Deters told reporters that Hummons' mother was at the scene when he shot Kim.

Cincinnati's interim police chief, Eliott Isaac, said Wednesday that all of the officers involved responded appropriately and that among the lessons to be learned from the tragedy was that officers must always be vigilant and "look after each other."

Deters said he had talked recently to Kim's widow. She had written earlier to city officials saying she didn't want their three children to see Kim "lying helplessly on the ground."

The Associated Press was among news organizations that sought the video under public records laws.
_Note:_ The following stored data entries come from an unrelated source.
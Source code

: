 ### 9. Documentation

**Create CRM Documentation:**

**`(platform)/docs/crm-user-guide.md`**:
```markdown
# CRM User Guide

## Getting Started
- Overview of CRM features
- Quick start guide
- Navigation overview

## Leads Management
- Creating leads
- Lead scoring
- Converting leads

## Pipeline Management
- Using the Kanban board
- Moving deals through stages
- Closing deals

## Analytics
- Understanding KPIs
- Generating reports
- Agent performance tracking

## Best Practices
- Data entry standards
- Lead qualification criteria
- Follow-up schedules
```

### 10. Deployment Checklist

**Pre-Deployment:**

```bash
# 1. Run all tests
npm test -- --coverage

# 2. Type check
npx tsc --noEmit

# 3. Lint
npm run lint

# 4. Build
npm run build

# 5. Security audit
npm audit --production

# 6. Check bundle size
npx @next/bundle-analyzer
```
In July, media organizations including the AP sued Deters when he refused to release police body-camera video involving the July 19 fatal shooting of a black motorist in a traffic stop by a white University of Cincinnati police officer. Deters later released the video when he announced a murder indictment against Officer Ray Tensing. Tensing has pleaded not guilty to charges of murder and voluntary manslaughter.

Deters has asked the Supreme Court to throw out the news media's lawsuit in that case, saying the issue is moot. But he also said in a motion filed in August he wouldn't object if the court looked at the overall issue of releasing such video in the midst of investigations, since the issue is likely to come up again.